Section: News

Lottery Frenzy leaves students homeless until further notice

Lottery Frenzy leaves students homeless until further notice

by Maya Kaufman

Imagine leaving campus without knowing where you’ll live next year. Two Saturdays ago, 27 first-year students left the housing lottery faced with this very difficult situation. These students will be summer housed, meaning they will not know where they are living — or with whom — until the summer.

The causes of housing shortages vary from year to year. Although rumors arose that the number of summer-housed students this year was due to a lower number of juniors studying abroad, this was found to be inaccurate as the number of students studying abroad actually marks an increase from fall 2013.

Option rooms, in which a single student may occupy a double and await later confirmation that Housing and Residential Life assigned them a roommate, may be in part to blame for this year’s housing shortage. Lisa Train, assistant director for Housing and Residential Life, attributed the shortage to roommate pairs not wanting to split up.

In addition to the problem posed by unfilled option housing, the number of unhoused students this year is also a result of ResLife’s decision to reserve more spaces in Mather Residence Hall in the event of a large incoming first-year class.

“In this case, there were a lot of option rooms that had one person living in them,” Train said. “We do have spots available right now; it’s just that a lot of students don’t want to live in a particular room with a person they don’t know.”

This housing shortage comes as no surprise to some upperclassmen and administrators. Almost every year, a number of students remain unhoused after the lottery and do not receive their assignments until midway through summer break. Once ResLife staff are certain of the number of transfer students, withdrawals and incoming first years, they are able to consolidate students who selected option housing and lack roommates.

“Last year [unhoused students] had more options in upper-class Mather,” Train said. “The problem was last year we received a larger-than-expected first-year class, so we had to extend into upper-class [hall] Mather, and we ended up having to move some upperclassmen out. To avoid that this year, we blocked off more Mather rooms than we did last year, just in case we have another larger-than-expected first-year class.”

ResLife staff do not keep track of exact numbers of unhoused students from year to year, but they pointed out that one year marked close to 50 unhoused students.
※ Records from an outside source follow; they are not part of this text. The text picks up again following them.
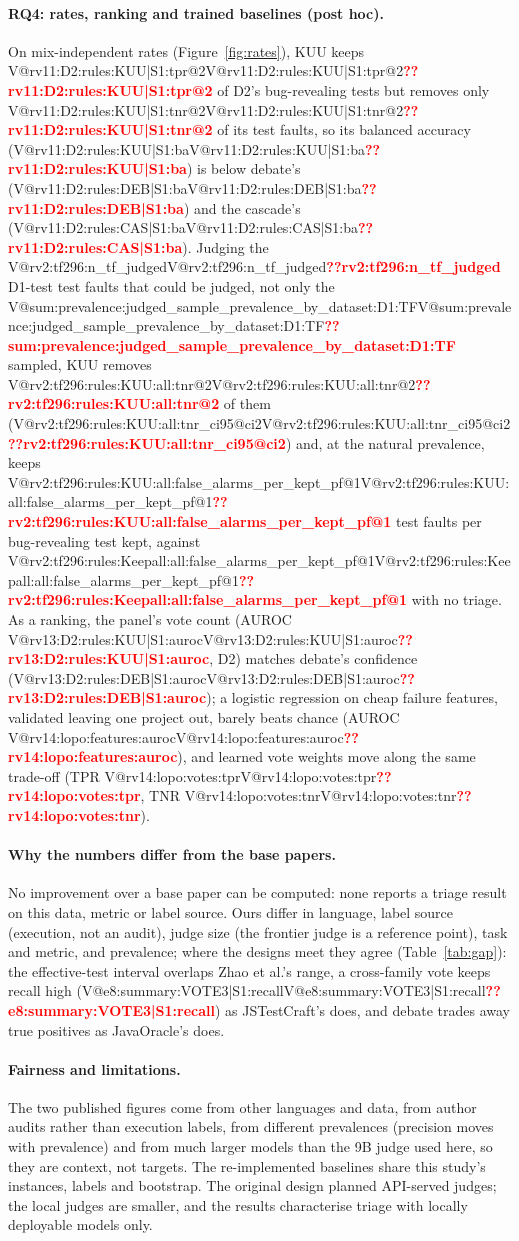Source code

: \documentclass[pdflatex,iicol,sn-mathphys-num]{sn-jnl}
\makeatletter
\newcommand{\V}[1]{\ifcsname V@#1\endcsname\csname V@#1\endcsname\else\textbf{\textcolor{red}{??#1}}\fi}
\makeatother
\begin{document}
\begin{appendices}
\paragraph{RQ4: rates, ranking and trained baselines (post hoc).} On mix-independent rates (Figure~\ref{fig:rates}), KUU keeps \V{rv11:D2:rules:KUU|S1:tpr@2} of D2's bug-revealing tests but removes only \V{rv11:D2:rules:KUU|S1:tnr@2} of its test faults, so its balanced accuracy (\V{rv11:D2:rules:KUU|S1:ba}) is below debate's (\V{rv11:D2:rules:DEB|S1:ba}) and the cascade's (\V{rv11:D2:rules:CAS|S1:ba}). Judging the \V{rv2:tf296:n_tf_judged} D1-test test faults that could be judged, not only the \V{sum:prevalence:judged_sample_prevalence_by_dataset:D1:TF} sampled, KUU removes \V{rv2:tf296:rules:KUU:all:tnr@2} of them (\V{rv2:tf296:rules:KUU:all:tnr_ci95@ci2}) and, at the natural prevalence, keeps \V{rv2:tf296:rules:KUU:all:false_alarms_per_kept_pf@1} test faults per bug-revealing test kept, against \V{rv2:tf296:rules:Keepall:all:false_alarms_per_kept_pf@1} with no triage. As a ranking, the panel's vote count (AUROC \V{rv13:D2:rules:KUU|S1:auroc}, D2) matches debate's confidence (\V{rv13:D2:rules:DEB|S1:auroc}); a logistic regression on cheap failure features, validated leaving one project out, barely beats chance (AUROC \V{rv14:lopo:features:auroc}), and learned vote weights move along the same trade-off (TPR \V{rv14:lopo:votes:tpr}, TNR \V{rv14:lopo:votes:tnr}).

\paragraph{Why the numbers differ from the base papers.} No improvement over a base paper can be computed: none reports a triage result on this data, metric or label source. Ours differ in language, label source (execution, not an audit), judge size (the frontier judge is a reference point), task and metric, and prevalence; where the designs meet they agree (Table~\ref{tab:gap}): the effective-test interval overlaps Zhao et al.'s range, a cross-family vote keeps recall high (\V{e8:summary:VOTE3|S1:recall}) as JSTestCraft's does, and debate trades away true positives as JavaOracle's does.

\paragraph{Fairness and limitations.} The two published figures come from other languages and data, from author audits rather than execution labels, from different prevalences (precision moves with prevalence) and from much larger models than the 9B judge used here, so they are context, not targets. The re-implemented baselines share this study's instances, labels and bootstrap. The original design planned API-served judges; the local judges are smaller, and the results characterise triage with locally deployable models only.


\end{appendices}
\end{document}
Train emphasized the housing lottery shortage is not due to a lack of housing. “We always have housing,” she said. “We always find housing over the summer. We’ve never [run] into a location where we have somebody where we just don’t have housing.”

Though students know they will find a place to live next year, the idea of summer housing came as a surprise to many first years — and the resulting uncertainty continues to cause frustration.

“I was really disappointed, because when you go to a school that guarantees housing, I just assumed you’d get somewhere to live,” Ellie Jorling ’17 said. She had hoped to live in a Caples Residence Hall double. “I’d never heard of being summer housed before. It was only after I experienced being summer housed did I hear of other people being summer housed in the past. Maybe they should have warned us at the outset, because it would have prepared us.”

Jorling and her roommate were fairly certain that their lottery number of 972 was good enough for a double in Caples, based on last year’s list of which numbers received which dorms.

Abhaya Tatavarti ’17, also summer housed, said she is maintaining a positive attitude about being assigned summer housing; she knew this was a possibility with her lottery number of 1013. Her major frustration was with having to endure the long wait at the lottery itself, only to leave empty-handed.

“It was so frustrating that, by the time we got to the front of the line, they said they didn’t have any rooms,” Tatavarti said. “I wish that there was a way we didn’t have to stay all four hours and then just get turned back. I wish something was different about that waiting process.”

Although Jorling knows that her housing situation will ultimately be resolved, the wait itself is discouraging. “I know that there’s not a lot that they can do and I understand that, but the one thing that I thought would be set for next year is my housing,” she said. “So I’m a little disappointed.”